• **INFORMATION SHOWN**:
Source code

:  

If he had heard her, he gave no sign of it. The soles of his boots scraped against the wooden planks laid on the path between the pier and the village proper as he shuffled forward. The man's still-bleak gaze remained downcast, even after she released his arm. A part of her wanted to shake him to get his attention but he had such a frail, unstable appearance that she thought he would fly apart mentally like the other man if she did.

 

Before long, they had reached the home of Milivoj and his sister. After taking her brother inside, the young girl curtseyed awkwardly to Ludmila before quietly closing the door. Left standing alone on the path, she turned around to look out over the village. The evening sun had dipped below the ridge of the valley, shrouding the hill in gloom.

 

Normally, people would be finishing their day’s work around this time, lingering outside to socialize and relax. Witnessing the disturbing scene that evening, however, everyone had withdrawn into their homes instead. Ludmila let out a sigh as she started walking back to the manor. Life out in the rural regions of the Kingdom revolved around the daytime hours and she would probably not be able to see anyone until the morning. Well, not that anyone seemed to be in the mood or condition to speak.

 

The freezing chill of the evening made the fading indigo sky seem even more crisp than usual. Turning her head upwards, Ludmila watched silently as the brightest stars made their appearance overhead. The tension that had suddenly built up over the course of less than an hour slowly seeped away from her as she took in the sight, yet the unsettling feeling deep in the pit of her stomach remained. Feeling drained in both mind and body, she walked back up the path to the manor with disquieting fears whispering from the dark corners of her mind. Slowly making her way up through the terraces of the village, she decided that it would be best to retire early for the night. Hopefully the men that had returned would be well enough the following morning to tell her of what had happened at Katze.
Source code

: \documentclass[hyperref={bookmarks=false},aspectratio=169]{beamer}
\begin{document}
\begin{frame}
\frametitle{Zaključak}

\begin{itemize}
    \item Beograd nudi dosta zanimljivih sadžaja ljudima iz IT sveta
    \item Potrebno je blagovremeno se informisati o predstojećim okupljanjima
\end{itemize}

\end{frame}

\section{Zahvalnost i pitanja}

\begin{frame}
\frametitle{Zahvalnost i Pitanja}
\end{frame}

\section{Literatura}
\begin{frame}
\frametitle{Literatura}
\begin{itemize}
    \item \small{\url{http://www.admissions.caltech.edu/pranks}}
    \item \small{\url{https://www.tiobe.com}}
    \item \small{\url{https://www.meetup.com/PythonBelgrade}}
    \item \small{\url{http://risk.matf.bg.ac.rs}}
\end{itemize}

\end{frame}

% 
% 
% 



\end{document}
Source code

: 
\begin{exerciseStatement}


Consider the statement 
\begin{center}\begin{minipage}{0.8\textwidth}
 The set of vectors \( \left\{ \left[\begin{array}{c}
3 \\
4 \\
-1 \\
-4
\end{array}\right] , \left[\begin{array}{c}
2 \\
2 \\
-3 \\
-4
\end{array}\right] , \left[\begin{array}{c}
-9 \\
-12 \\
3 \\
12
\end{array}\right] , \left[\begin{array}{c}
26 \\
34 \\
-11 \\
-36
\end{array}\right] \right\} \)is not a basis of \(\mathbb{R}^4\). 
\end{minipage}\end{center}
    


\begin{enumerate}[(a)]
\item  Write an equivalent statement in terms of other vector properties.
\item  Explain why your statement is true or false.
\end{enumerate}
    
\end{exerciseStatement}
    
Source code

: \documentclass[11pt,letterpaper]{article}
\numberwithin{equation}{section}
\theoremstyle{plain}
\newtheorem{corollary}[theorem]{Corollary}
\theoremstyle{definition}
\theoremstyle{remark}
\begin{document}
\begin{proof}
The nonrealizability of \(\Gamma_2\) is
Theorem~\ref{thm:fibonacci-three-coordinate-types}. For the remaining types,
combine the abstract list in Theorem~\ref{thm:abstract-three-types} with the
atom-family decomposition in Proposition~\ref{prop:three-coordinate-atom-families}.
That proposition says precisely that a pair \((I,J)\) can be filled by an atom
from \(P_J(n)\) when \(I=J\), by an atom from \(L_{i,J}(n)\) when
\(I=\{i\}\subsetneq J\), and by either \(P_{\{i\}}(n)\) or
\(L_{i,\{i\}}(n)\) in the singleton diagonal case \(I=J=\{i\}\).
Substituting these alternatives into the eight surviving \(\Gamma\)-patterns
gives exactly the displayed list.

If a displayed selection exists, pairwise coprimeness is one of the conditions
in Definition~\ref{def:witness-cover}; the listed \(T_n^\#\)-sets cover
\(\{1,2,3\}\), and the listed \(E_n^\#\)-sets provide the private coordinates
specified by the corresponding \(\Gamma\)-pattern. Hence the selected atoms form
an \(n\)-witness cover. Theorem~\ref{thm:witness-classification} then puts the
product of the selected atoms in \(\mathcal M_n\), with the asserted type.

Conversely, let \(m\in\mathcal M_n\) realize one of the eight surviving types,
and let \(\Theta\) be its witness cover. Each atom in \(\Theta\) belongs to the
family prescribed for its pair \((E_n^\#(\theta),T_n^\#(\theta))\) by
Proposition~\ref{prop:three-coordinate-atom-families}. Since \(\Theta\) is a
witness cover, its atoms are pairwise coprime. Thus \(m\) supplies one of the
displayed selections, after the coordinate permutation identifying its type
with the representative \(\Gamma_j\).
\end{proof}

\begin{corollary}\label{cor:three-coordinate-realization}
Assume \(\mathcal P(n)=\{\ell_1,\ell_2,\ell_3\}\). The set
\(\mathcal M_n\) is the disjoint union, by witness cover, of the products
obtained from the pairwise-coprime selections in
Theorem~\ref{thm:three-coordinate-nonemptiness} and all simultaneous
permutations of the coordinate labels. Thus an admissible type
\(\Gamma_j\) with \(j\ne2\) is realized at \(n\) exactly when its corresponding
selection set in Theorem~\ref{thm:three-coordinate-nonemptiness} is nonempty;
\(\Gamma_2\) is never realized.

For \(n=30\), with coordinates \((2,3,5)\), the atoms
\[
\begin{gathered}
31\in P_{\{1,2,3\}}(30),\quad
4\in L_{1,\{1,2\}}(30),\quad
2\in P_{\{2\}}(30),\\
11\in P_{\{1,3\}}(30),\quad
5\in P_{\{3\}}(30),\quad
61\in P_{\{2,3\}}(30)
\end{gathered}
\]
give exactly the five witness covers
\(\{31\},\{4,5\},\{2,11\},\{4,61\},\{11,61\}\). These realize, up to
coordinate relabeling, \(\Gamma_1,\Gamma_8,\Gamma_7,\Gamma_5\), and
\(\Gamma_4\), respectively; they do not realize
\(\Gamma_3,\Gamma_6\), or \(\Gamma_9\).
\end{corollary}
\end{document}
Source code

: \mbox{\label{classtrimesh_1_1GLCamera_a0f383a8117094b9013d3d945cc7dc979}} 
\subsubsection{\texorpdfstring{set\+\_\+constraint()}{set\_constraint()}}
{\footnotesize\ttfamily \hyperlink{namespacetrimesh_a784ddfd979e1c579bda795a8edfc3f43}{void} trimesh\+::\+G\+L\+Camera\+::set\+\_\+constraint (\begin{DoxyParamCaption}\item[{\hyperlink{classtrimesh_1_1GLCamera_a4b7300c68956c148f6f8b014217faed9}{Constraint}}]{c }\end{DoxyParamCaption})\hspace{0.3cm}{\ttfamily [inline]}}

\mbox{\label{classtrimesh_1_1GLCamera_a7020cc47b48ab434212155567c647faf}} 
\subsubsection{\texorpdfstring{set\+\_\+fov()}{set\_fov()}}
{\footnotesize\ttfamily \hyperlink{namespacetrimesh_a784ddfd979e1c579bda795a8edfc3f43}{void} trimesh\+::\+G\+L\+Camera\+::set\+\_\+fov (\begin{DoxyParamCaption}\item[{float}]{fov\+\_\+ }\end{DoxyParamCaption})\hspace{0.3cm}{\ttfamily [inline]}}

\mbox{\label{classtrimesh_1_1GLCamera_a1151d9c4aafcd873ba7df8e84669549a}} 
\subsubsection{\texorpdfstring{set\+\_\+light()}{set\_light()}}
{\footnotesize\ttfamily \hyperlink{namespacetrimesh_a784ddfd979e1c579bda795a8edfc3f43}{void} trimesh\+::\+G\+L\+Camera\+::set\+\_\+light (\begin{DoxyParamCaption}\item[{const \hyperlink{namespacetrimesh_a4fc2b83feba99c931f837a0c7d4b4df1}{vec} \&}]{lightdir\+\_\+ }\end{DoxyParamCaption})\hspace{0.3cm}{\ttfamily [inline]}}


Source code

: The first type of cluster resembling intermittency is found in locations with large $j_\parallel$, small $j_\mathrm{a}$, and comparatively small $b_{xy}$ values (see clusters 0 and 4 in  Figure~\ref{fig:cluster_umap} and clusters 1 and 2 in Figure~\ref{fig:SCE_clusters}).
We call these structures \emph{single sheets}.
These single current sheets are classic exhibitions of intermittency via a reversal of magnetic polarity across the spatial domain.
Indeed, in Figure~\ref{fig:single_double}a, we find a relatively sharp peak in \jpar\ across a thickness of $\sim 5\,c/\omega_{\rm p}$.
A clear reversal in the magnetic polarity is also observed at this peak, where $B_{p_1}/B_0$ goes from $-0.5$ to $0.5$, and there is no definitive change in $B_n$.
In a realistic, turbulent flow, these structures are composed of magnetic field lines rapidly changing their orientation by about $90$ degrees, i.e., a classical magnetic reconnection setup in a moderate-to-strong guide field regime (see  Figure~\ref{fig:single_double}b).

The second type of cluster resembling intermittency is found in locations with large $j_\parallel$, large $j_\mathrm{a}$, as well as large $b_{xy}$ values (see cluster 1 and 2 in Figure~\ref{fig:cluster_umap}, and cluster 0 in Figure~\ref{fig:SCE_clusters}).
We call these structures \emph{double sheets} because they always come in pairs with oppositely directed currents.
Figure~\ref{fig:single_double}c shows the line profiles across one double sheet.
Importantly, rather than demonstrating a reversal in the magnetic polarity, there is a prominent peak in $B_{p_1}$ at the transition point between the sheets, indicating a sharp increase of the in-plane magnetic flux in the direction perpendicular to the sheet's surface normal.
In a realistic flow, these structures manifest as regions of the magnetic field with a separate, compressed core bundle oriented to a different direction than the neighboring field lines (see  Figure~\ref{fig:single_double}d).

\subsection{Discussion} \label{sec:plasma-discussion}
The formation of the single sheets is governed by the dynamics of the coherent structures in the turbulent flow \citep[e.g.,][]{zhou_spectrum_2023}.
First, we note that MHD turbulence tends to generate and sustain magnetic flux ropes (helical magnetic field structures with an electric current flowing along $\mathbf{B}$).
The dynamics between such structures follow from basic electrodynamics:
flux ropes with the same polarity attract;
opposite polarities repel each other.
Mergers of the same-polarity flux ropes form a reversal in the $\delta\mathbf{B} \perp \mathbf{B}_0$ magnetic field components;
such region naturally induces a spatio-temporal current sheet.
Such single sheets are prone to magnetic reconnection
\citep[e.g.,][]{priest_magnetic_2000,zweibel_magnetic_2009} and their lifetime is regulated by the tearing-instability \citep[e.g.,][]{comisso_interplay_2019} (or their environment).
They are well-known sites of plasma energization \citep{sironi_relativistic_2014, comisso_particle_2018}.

• **REQUIREMENT**:
Only lines containing the string "remained" belong in the answer; find them in the data above and copy them.

• **EXERCISE RESULT**:
If he had heard her, he gave no sign of it. The soles of his boots scraped against the wooden planks laid on the path between the pier and the village proper as he shuffled forward. The man's still-bleak gaze remained downcast, even after she released his arm. A part of her wanted to shake him to get his attention but he had such a frail, unstable appearance that she thought he would fly apart mentally like the other man if she did.
The freezing chill of the evening made the fading indigo sky seem even more crisp than usual. Turning her head upwards, Ludmila watched silently as the brightest stars made their appearance overhead. The tension that had suddenly built up over the course of less than an hour slowly seeped away from her as she took in the sight, yet the unsettling feeling deep in the pit of her stomach remained. Feeling drained in both mind and body, she walked back up the path to the manor with disquieting fears whispering from the dark corners of her mind. Slowly making her way up through the terraces of the village, she decided that it would be best to retire early for the night. Hopefully the men that had returned would be well enough the following morning to tell her of what had happened at Katze.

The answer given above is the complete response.